[Work to complete] For every entry that follows, return an identical copy.

[Extracted data]
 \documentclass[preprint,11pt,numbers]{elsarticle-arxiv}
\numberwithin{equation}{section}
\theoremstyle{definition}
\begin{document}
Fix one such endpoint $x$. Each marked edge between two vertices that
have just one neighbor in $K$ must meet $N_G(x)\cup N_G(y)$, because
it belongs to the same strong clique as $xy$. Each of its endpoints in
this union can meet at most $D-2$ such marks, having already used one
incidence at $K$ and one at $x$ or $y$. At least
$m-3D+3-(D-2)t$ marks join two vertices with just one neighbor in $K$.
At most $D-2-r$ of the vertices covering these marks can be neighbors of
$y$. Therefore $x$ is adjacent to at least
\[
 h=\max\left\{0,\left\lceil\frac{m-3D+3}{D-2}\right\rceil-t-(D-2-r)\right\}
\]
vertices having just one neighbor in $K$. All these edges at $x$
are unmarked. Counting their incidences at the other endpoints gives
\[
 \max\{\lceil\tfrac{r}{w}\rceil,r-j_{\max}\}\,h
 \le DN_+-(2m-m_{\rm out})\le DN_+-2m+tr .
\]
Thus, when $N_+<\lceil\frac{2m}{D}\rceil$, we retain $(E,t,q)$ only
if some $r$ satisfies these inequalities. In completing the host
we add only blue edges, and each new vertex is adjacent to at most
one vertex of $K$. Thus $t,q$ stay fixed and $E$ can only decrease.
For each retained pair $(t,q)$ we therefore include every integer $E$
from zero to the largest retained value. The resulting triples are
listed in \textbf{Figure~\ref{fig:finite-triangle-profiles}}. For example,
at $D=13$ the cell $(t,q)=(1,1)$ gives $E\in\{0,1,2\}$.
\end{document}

[Solution below]
 \documentclass[preprint,11pt,numbers]{elsarticle-arxiv}
\numberwithin{equation}{section}
\theoremstyle{definition}
\begin{document}
Fix one such endpoint $x$. Each marked edge between two vertices that
have just one neighbor in $K$ must meet $N_G(x)\cup N_G(y)$, because
it belongs to the same strong clique as $xy$. Each of its endpoints in
this union can meet at most $D-2$ such marks, having already used one
incidence at $K$ and one at $x$ or $y$. At least
$m-3D+3-(D-2)t$ marks join two vertices with just one neighbor in $K$.
At most $D-2-r$ of the vertices covering these marks can be neighbors of
$y$. Therefore $x$ is adjacent to at least
\[
 h=\max\left\{0,\left\lceil\frac{m-3D+3}{D-2}\right\rceil-t-(D-2-r)\right\}
\]
vertices having just one neighbor in $K$. All these edges at $x$
are unmarked. Counting their incidences at the other endpoints gives
\[
 \max\{\lceil\tfrac{r}{w}\rceil,r-j_{\max}\}\,h
 \le DN_+-(2m-m_{\rm out})\le DN_+-2m+tr .
\]
Thus, when $N_+<\lceil\frac{2m}{D}\rceil$, we retain $(E,t,q)$ only
if some $r$ satisfies these inequalities. In completing the host
we add only blue edges, and each new vertex is adjacent to at most
one vertex of $K$. Thus $t,q$ stay fixed and $E$ can only decrease.
For each retained pair $(t,q)$ we therefore include every integer $E$
from zero to the largest retained value. The resulting triples are
listed in \textbf{Figure~\ref{fig:finite-triangle-profiles}}. For example,
at $D=13$ the cell $(t,q)=(1,1)$ gives $E\in\{0,1,2\}$.
\end{document}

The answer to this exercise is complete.